Non è virtù riuscire a entrare nella sintonia corretta e adeguata con le persone; lo è, però, quando le relazioni sono disinteressate e libere, sincere e non formali, soprattutto quando non sono considerate funzionali, fosse anche solo al proprio ruolo, ma sono la manifestazione che abbiamo un unico Padre, Dio, che siamo fratelli, perché tutti figli di Dio,  e sono segnate dal sigillo della carità secondo il significato multiforme e le variegate manifestazioni con le quali san Paolo riesce molto bene a coniugarla.

La carità è paziente, è benigna la carità;

non è invidiosa la carità, non si vanta, non si gonfia, non manca di rispetto,

non cerca il suo interesse, non si adira, non tiene conto del male ricevuto,  

non gode dell’ingiustizia, ma si compiace della verità.

 Tutto copre, tutto crede, tutto spera, tutto sopporta.

 La carità non avrà mai fine.

È una carità affrancata da una serie di regole di buon comportamento, una carità che nasce dalla sovrabbondanza d’amore che è stata riversata nei nostri cuori,  cioè dall’essere amati da Dio in modo permanente e liberale.

Ripercorrere alcune relazioni di don Vincenzo, rileggendole in chiave teologica, non vuole essere un tentativo di apologia, ma intuire come anche nelle cose più naturali, se gli viene consentito, Dio è presente, operante e crea cose nuove!

Don Vincenzo e mons. Bonomelli

Verso il vescovo Bonomelli, don Vincenzo ebbe una sincera venerazione. Nasceva sul principio che era il suo superiore al quale doveva stima e obbedienza, un’obbedienza fondata sulla fede che ogni autorità viene da Dio e che viveva come la comunione eucaristica,  non formalmente, ma divenendo un tutt’uno con essa.

Li tenevano distanti, molte cose, come il modo di interpretare la storia a loro contemporanea, e pur senza volerlo, si trovarono su due posizioni politiche ed ecclesiali non opposte ma parallele: ognuno convinto che fosse quella vera e giusta.

Li avvicinava, invece, il primato dato a Dio e al Suo Regno. C’era, tra i due, inoltre, una attrazione che nasceva dalla originalità dei caratteri, se pure a livelli diversi. Le battute ironiche che si sono indirizzati reciprocamente e  che sono state riportate come aneddoti, dicono, paradossalmente la profondità del rispetto reciproco. Al  di là dei difetti che, celiando, uno sottolineava nell’altro, c’erano, nel vescovo la consapevolezza che il suo prete era prezioso agli occhi di Dio e in don Vincenzo la scelta di obbedire al vescovo e di amarlo come avrebbe fatto con Dio. La carità, infatti, se c’è, non manca di rispetto!
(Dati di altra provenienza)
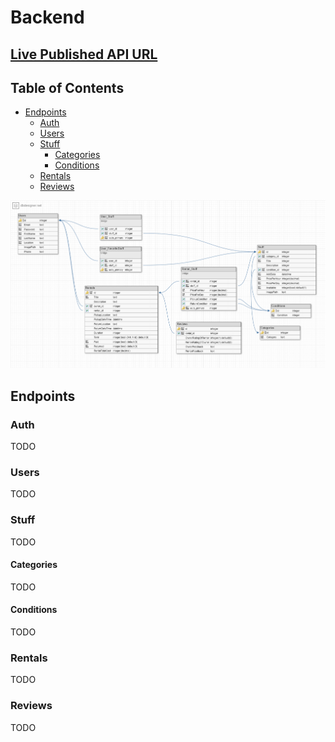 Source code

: # Backend

## [Live Published API URL](https://ls-bwptpt-use-my-tech-stuff-2.herokuapp.com/api/)

## Table of Contents

- [Endpoints](#Endpoints)
  - [Auth](#Auth)
  - [Users](#Users)
  - [Stuff](#Stuff)
    - [Categories](#Categories)
    - [Conditions](#Conditions)
  - [Rentals](#Rentals)
  - [Reviews](#Reviews)

![DB Design](./data/dbDesigner.net.png "DB Design")

## Endpoints

### Auth

TODO

### Users

TODO

### Stuff

TODO

#### Categories

TODO

#### Conditions

TODO

### Rentals

TODO

### Reviews

TODO
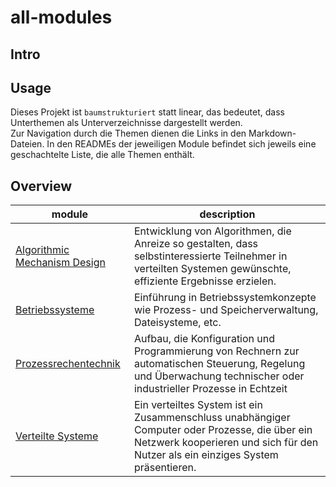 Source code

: # all-modules

## Intro

## Usage 

Dieses Projekt ist `baumstrukturiert` statt linear, das bedeutet, dass Unterthemen als Unterverzeichnisse dargestellt werden.  
Zur Navigation durch die Themen dienen die Links in den Markdown-Dateien. 
In den READMEs der jeweiligen Module befindet sich jeweils eine geschachtelte Liste, die alle Themen enthält.

## Overview

module | description
--- | ---
[Algorithmic Mechanism Design](./Algorithmic_Mechanism_Design/README.md) | Entwicklung von Algorithmen, die Anreize so gestalten, dass selbstinteressierte Teilnehmer in verteilten Systemen gewünschte, effiziente Ergebnisse erzielen.
[Betriebssysteme](./Betriebssysteme/README.md) | Einführung in Betriebssystemkonzepte wie Prozess- und Speicherverwaltung, Dateisysteme, etc.
[Prozessrechentechnik](./Prozessrechentechnik/README.md) | Aufbau, die Konfiguration und Programmierung von Rechnern zur automatischen Steuerung, Regelung und Überwachung technischer oder industrieller Prozesse in Echtzeit
[Verteilte Systeme](./Verteilte_Systeme/README.md) | Ein verteiltes System ist ein Zusammenschluss unabhängiger Computer oder Prozesse, die über ein Netzwerk kooperieren und sich für den Nutzer als ein einziges System präsentieren.  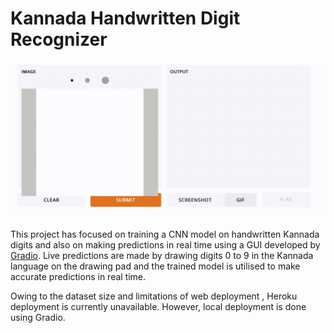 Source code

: # Kannada Handwritten Digit Recognizer

![Alt Text](kannadadigits.gif)


This project has focused on training a CNN model on handwritten Kannada digits and also on making predictions in real time using a GUI developed by [Gradio](https://www.gradio.app). Live predictions are made by drawing digits 0 to 9 in the Kannada language on the drawing pad and the trained model is utilised to make accurate predictions in real time.













Owing to the dataset size and limitations of web deployment , Heroku deployment is currently unavailable. However, local deployment is done using Gradio. 
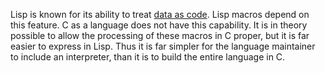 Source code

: Lisp is known for its ability to treat [data as code](https://en.wikipedia.org/wiki/Homoiconicity).
Lisp macros depend on this feature. C as a language does not have this capability.
It is in theory possible to allow the processing of these macros in C proper, but it is far easier to express in Lisp.
Thus it is far simpler for the language maintainer to include an interpreter, than it is to build the entire language in C.
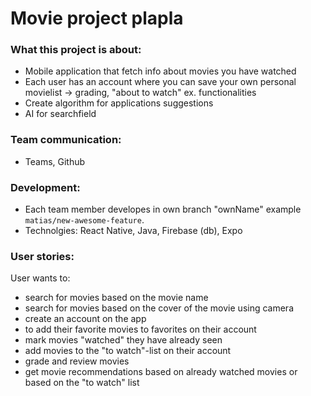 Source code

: # Movie project plapla

### What this project is about: 
  - Mobile application that fetch info about movies you have watched
  - Each user has an account where you can save your own personal movielist -> grading, "about to watch" ex. functionalities
  - Create algorithm for applications suggestions
  - AI for searchfield

    
### Team communication:
  - Teams, Github
    
### Development:
  - Each team member developes in own branch "ownName" example `matias/new-awesome-feature`.
  - Technolgies: React Native, Java, Firebase (db), Expo
  
### User stories:
User wants to:
- search for movies based on the movie name 
- search for movies based on the cover of the movie using camera
- create an account on the app
- to add their favorite movies to favorites on their account
- mark movies "watched" they have already seen
- add movies to the "to watch"-list on their account
- grade and review movies 
- get movie recommendations based on already watched movies or based on the "to watch" list



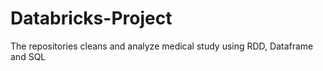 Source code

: # Databricks-Project
The repositories cleans and analyze medical study using RDD, Dataframe and SQL

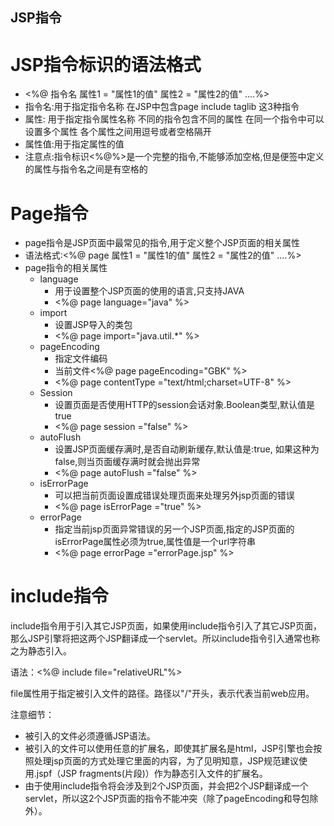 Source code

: JSP指令
-
# JSP指令标识的语法格式

- <%@ 指令名  属性1 = "属性1的值" 属性2 = "属性2的值" ....%>
- 指令名:用于指定指令名称 在JSP中包含page include taglib 这3种指令
- 属性: 用于指定指令属性名称 不同的指令包含不同的属性 在同一个指令中可以设置多个属性 各个属性之间用逗号或者空格隔开
- 属性值:用于指定属性的值
- 注意点:指令标识<%@%>是一个完整的指令,不能够添加空格,但是便签中定义的属性与指令名之间是有空格的

# Page指令
- page指令是JSP页面中最常见的指令,用于定义整个JSP页面的相关属性
- 语法格式:<%@ page  属性1 = "属性1的值" 属性2 = "属性2的值" ....%>
- page指令的相关属性 
    - language
        - 用于设置整个JSP页面的使用的语言,只支持JAVA
        - <%@ page language="java" %>
    - import
        - 设置JSP导入的类包
        - <%@ page import="java.util.*" %>
    - pageEncoding
        - 指定文件编码
        - 当前文件<%@ page pageEncoding="GBK" %>
        - <%@ page contentType ="text/html;charset=UTF-8" %>
    - Session
        - 设置页面是否使用HTTP的session会话对象.Boolean类型,默认值是true
        - <%@ page session ="false" %>
    - autoFlush
        - 设置JSP页面缓存满时,是否自动刷新缓存,默认值是:true, 如果这种为false,则当页面缓存满时就会抛出异常
        - <%@ page autoFlush ="false" %>
    - isErrorPage
        - 可以把当前页面设置成错误处理页面来处理另外jsp页面的错误
        - <%@ page isErrorPage ="true" %>
    - errorPage
        - 指定当前jsp页面异常错误的另一个JSP页面,指定的JSP页面的isErrorPage属性必须为true,属性值是一个url字符串
        - <%@ page errorPage ="errorPage.jsp" %>
# include指令
include指令用于引入其它JSP页面，如果使用include指令引入了其它JSP页面，那么JSP引擎将把这两个JSP翻译成一个servlet。所以include指令引入通常也称之为静态引入。

语法：<%@ include file="relativeURL"%>

file属性用于指定被引入文件的路径。路径以"/"开头，表示代表当前web应用。

注意细节：
- 被引入的文件必须遵循JSP语法。
- 被引入的文件可以使用任意的扩展名，即使其扩展名是html，JSP引擎也会按照处理jsp页面的方式处理它里面的内容，为了见明知意，JSP规范建议使用.jspf（JSP fragments(片段)）作为静态引入文件的扩展名。
- 由于使用include指令将会涉及到2个JSP页面，并会把2个JSP翻译成一个servlet，所以这2个JSP页面的指令不能冲突（除了pageEncoding和导包除外）。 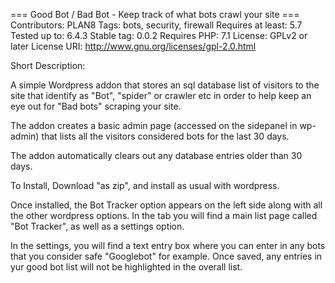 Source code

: === Good Bot / Bad Bot - Keep track of what bots crawl your site ===
Contributors: PLAN8
Tags: bots, security, firewall
Requires at least: 5.7
Tested up to: 6.4.3
Stable tag: 0.0.2
Requires PHP: 7.1
License: GPLv2 or later
License URI: http://www.gnu.org/licenses/gpl-2.0.html

Short Description:

A simple Wordpress addon that stores an sql database list of visitors to the site that identify as "Bot", "spider" or crawler etc in order to help keep an eye out for "Bad bots" scraping your site. 

The addon creates a basic admin page (accessed on the sidepanel in wp-admin) that lists all the visitors considered bots for the last 30 days. 

The addon automatically clears out any database entries older than 30 days.

To Install, Download "as zip", and install as usual with wordpress.

Once installed, the Bot Tracker option appears on the left side along with all the other wordpress options. In the tab you will find a main list page called "Bot Tracker", as well as a settings option.

In the settings, you will find a text entry box where you can enter in any bots that you consider safe "Googlebot" for example. Once saved, any entries in yur good bot list will not be highlighted in the overall list.

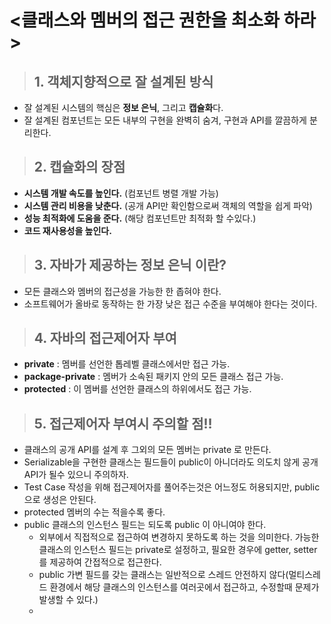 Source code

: # <클래스와 멤버의 접근 권한을 최소화 하라>


> ## 1. 객체지향적으로 잘 설계된 방식
- 잘 설계된 시스템의 핵심은 **정보 은닉**, 그리고 **캡슐화**다.
- 잘 설계된 컴포넌트는 모든 내부의 구현을 완벽히 숨겨, 구현과 API를 깔끔하게 분리한다.

> ## 2. 캡슐화의 장점
- **시스템 개발 속도를 높인다.** (컴포넌트 병렬 개발 가능)
- **시스템 관리 비용을 낮춘다.** (공개 API만 확인함으로써 객체의 역할을 쉽게 파악)
- **성능 최적화에 도움을 준다.** (해당 컴포넌트만 최적화 할 수있다.)
- **코드 재사용성을 높인다.**
  
> ## 3. 자바가 제공하는 정보 은닉 이란?
- 모든 클래스와 멤버의 접근성을 가능한 한 좁혀야 한다.
- 소프트웨어가 올바로 동작하는 한 가장 낮은 접근 수준을 부여해야 한다는 것이다.
  
> ## 4. 자바의 접근제어자 부여
- **private** : 멤버를 선언한 톱레벨 클래스에서만 접근 가능.
- **package-private** : 멤버가 소속된 패키지 안의 모든 클래스 접근 가능.
- **protected** : 이 멤버를 선언한 클래스의 하위에서도 접근 가능.
  
> ## 5. 접근제어자 부여시 주의할 점!!
- 클래스의 공개 API를 설계 후 그외의 모든 멤버는 private 로 만든다.
- Serializable을 구현한 클래스는 필드들이 public이 아니더라도 의도치 않게 공개 API가 될수 있으니 주의하자.
- Test Case 작성을 위해 접근제어자를 풀어주는것은 어느정도 허용되지만, public으로 생성은 안된다.
- protected 멤버의 수는 적을수록 좋다.
- public 클래스의 인스턴스 필드는 되도록 public 이 아니여야 한다.
  - 외부에서 직접적으로 접근하여 변경하지 못하도록 하는 것을 의미한다. 가능한 클래스의 인스턴스 필드는 private로 설정하고, 필요한 경우에 getter, setter를 제공하여 간접적으로 접근한다.
  - public 가변 필드를 갖는 클래스는 일반적으로 스레드 안전하지 않다(멀티스레드 환경에서 해당 클래스의 인스턴스를 여러곳에서 접근하고, 수정할때 문제가 발생할 수 있다.)
  - 

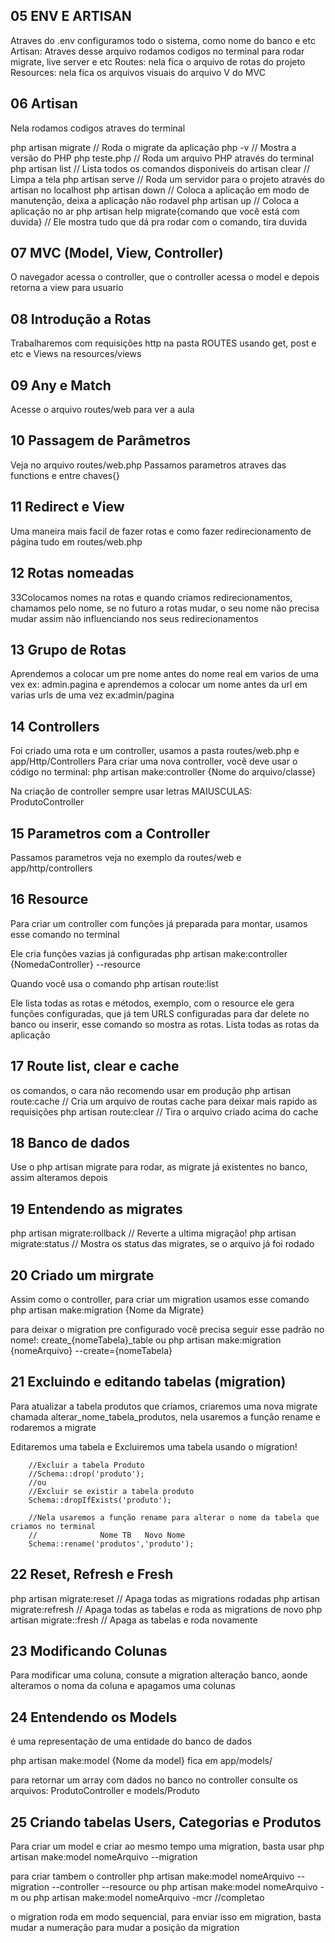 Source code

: ## 05 ENV E ARTISAN
Atraves do .env configuramos todo o sistema, como nome do banco e etc
Artisan: Atraves desse arquivo rodamos codigos no terminal para rodar migrate, live server e etc
Routes: nela fica o arquivo de rotas do projeto
Resources: nela fica os arquivos visuais do arquivo V do MVC

## 06 Artisan
Nela rodamos codigos atraves do terminal

php artisan migrate // Roda o migrate da aplicação
php -v              // Mostra a versão do PHP
php teste.php       // Roda um arquivo PHP através do terminal
php artisan list    // Lista todos os comandos disponiveis do artisan
clear               // Limpa a tela
php artisan serve   // Roda um servidor para o projeto através do artisan no localhost
php artisan down    // Coloca a aplicação em modo de manutenção, deixa a aplicação não rodavel
php artisan up      // Coloca a aplicação no ar
php artisan help migrate{comando que você está com duvida} // Ele mostra tudo que dá pra rodar com o comando, tira duvida

## 07 MVC (Model, View, Controller)
O navegador acessa o controller, que o controller acessa o model e depois retorna a view para usuario

## 08 Introdução a Rotas
Trabalharemos com requisições http na pasta ROUTES 
usando get, post e etc
e Views na resources/views

## 09 Any e Match
Acesse o arquivo routes/web para ver a aula

## 10 Passagem de Parâmetros
Veja no arquivo routes/web.php
Passamos parametros atraves das functions e entre chaves{}

## 11 Redirect e View
Uma maneira mais facil de fazer rotas e como fazer redirecionamento de página
tudo em routes/web.php

## 12 Rotas nomeadas
33Colocamos nomes na rotas e quando criamos redirecionamentos, chamamos pelo nome,
se no futuro a rotas mudar, o seu nome não precisa mudar assim não
influenciando nos seus redirecionamentos

## 13 Grupo de Rotas
Aprendemos a colocar um pre nome antes do nome real em varios de uma vex ex: admin.pagina
e aprendemos a colocar um nome antes da url em varias urls de uma vez ex:admin/pagina

## 14 Controllers
Foi criado uma rota e um controller, usamos a pasta routes/web.php e app/Http/Controllers
Para criar uma nova controller, você deve usar o código no terminal:
php artisan make:controller {Nome do arquivo/classe}

Na criação de controller sempre usar letras MAIUSCULAS: ProdutoController

## 15 Parametros com a Controller
Passamos parametros veja no exemplo da routes/web e app/http/controllers


## 16 Resource
Para criar um controller com funções já preparada para montar, usamos esse comando no terminal

Ele cria funções vazias já configuradas 
php artisan make:controller {NomedaController} --resource

Quando você usa o comando
php artisan route:list

Ele lista todas as rotas e métodos, exemplo, com o resource ele gera funções configuradas,
que já tem URLS configuradas para dar delete no banco ou inserir, esse comando so mostra
as rotas. Lista todas as rotas da aplicação

## 17 Route list, clear e cache
os comandos, o cara não recomendo usar em produção
php artisan route:cache     // Cria um arquivo de routas cache para deixar mais rapido as requisições
php artisan route:clear     // Tira o arquivo criado acima do cache

## 18 Banco de dados
Use o 
php artisan migrate
para rodar, as migrate já existentes no banco, assim alteramos depois

## 19 Entendendo as migrates

php artisan migrate:rollback // Reverte a ultima migração!
php artisan migrate:status   // Mostra os status das migrates, se o arquivo já foi rodado

## 20 Criado um mirgrate

Assim como o controller, para criar um migration usamos esse comando
php artisan make:migration {Nome da Migrate}

para deixar o migration pre configurado você precisa seguir esse padrão no nome!:
create_{nomeTabela}_table
ou 
php artisan make:migration {nomeArquivo} --create={nomeTabela}

## 21 Excluindo e editando tabelas (migration)
Para atualizar a tabela produtos que criamos, criaremos uma nova migrate
chamada alterar_nome_tabela_produtos, nela usaremos a função rename e rodaremos
a migrate

Editaremos uma tabela e Excluiremos uma tabela
usando o migration!

        //Excluir a tabela Produto
        //Schema::drop('produto');
        //ou
        //Excluir se existir a tabela produto
        Schema::dropIfExists('produto');

        //Nela usaremos a função rename para alterar o nome da tabela que criamos no terminal
        //              Nome TB   Novo Nome
        Schema::rename('produtos','produto');

## 22 Reset, Refresh e Fresh

php artisan migrate:reset     // Apaga todas as migrations rodadas
php artisan migrate:refresh   // Apaga todas as tabelas e roda as migrations de novo
php artisan migrate::fresh     // Apaga as tabelas e roda novamente

## 23 Modificando Colunas
Para modificar uma coluna, consute a migration alteração banco, aonde alteramos
o noma da coluna e apagamos uma colunas

## 24 Entendendo os Models
é uma representação de uma entidade do banco de dados

php artisan make:model {Nome da model}
fica em app/models/

para retornar um array com dados no banco no controller
consulte os arquivos: ProdutoController e models/Produto

## 25 Criando tabelas Users, Categorias e Produtos
Para criar um model e criar ao mesmo tempo uma migration, basta usar
php artisan make:model nomeArquivo --migration

para criar tambem o controller
php artisan make:model nomeArquivo --migration --controller --resource
ou 
php artisan make:model nomeArquivo -m
ou
php artisan make:model nomeArquivo -mcr //completao

o migration roda em modo sequencial, para enviar isso em migration, basta mudar a numeração para
mudar a posição da migration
Don Vincenzo e i confratelli sacerdoti

Con i suoi confratelli in parrocchia come con quelli della zona, la sincerità e la disponibilità caratterizzavano  i contatti. La scelta di preferire lo studio ad altre attività meno adeguate ad un prete per riempire il tempo libero, gli aveva guadagnato la fama di ub preparato ed ortodosso. Non era motivo di vanto per lui, neppure quando era indicato ai giovani seminaristi come prete assolutamente fedele al papa, senza per questo essere considerato oscurantista. La sapienza che aveva accumulato, la stabilità dottrinale e pastorale a cui era pervenuto erano frutto dello Spirito e della familiarità con le Sacre Scritture e i Padri della Chiesa. E le condivideva come fa un buon padrone di casa che tira fuori dal suo tesoro cose nuove e cose antiche.